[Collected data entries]

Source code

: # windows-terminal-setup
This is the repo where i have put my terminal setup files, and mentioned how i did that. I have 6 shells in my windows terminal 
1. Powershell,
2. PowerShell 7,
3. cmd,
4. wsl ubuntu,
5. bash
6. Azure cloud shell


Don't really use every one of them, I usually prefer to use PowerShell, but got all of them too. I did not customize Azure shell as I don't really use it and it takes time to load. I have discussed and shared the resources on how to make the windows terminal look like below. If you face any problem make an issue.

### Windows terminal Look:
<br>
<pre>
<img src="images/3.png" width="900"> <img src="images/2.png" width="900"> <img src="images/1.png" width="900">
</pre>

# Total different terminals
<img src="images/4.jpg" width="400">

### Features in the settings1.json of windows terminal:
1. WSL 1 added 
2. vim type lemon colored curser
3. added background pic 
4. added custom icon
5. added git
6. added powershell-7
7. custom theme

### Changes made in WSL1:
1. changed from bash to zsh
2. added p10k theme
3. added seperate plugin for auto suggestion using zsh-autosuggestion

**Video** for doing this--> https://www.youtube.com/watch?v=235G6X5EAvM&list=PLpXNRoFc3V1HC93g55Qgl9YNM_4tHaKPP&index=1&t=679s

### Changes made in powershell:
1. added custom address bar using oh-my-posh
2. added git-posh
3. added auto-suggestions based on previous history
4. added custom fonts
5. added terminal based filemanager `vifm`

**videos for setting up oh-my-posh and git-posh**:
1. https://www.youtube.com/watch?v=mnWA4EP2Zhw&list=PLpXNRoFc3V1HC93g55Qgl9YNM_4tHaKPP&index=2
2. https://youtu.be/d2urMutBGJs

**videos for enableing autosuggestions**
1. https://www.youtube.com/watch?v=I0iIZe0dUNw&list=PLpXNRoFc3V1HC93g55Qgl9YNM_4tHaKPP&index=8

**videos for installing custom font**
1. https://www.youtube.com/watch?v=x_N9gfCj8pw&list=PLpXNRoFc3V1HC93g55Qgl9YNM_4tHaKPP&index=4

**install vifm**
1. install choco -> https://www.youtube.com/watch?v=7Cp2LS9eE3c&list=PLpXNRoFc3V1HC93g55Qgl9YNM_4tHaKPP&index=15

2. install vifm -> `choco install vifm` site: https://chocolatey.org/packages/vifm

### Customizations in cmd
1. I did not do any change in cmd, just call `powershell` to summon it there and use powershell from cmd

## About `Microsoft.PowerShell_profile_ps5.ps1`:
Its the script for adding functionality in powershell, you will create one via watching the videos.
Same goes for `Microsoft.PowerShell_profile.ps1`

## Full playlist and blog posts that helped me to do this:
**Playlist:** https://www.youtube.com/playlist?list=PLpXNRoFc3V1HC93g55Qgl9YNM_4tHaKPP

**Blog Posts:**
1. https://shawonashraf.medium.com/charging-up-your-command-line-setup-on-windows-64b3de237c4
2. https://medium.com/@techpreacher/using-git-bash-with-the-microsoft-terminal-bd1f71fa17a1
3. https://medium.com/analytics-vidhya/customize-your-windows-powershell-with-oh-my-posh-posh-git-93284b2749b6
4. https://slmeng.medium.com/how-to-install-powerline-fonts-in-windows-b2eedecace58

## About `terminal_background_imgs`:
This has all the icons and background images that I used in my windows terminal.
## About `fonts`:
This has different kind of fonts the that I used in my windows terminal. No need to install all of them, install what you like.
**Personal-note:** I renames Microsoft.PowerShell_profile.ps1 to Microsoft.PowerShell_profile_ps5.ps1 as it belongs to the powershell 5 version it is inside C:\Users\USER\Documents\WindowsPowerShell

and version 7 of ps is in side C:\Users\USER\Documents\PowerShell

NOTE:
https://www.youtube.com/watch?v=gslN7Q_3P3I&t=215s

What to do:
With the entries above as the source, set down exactly the lines from the one holding "Same goes for" through the last line, both ends included.

Answer to the problem:
Same goes for `Microsoft.PowerShell_profile.ps1`

## Full playlist and blog posts that helped me to do this:
**Playlist:** https://www.youtube.com/playlist?list=PLpXNRoFc3V1HC93g55Qgl9YNM_4tHaKPP

**Blog Posts:**
1. https://shawonashraf.medium.com/charging-up-your-command-line-setup-on-windows-64b3de237c4
2. https://medium.com/@techpreacher/using-git-bash-with-the-microsoft-terminal-bd1f71fa17a1
3. https://medium.com/analytics-vidhya/customize-your-windows-powershell-with-oh-my-posh-posh-git-93284b2749b6
4. https://slmeng.medium.com/how-to-install-powerline-fonts-in-windows-b2eedecace58

## About `terminal_background_imgs`:
This has all the icons and background images that I used in my windows terminal.
## About `fonts`:
This has different kind of fonts the that I used in my windows terminal. No need to install all of them, install what you like.
**Personal-note:** I renames Microsoft.PowerShell_profile.ps1 to Microsoft.PowerShell_profile_ps5.ps1 as it belongs to the powershell 5 version it is inside C:\Users\USER\Documents\WindowsPowerShell

and version 7 of ps is in side C:\Users\USER\Documents\PowerShell

NOTE:
https://www.youtube.com/watch?v=gslN7Q_3P3I&t=215s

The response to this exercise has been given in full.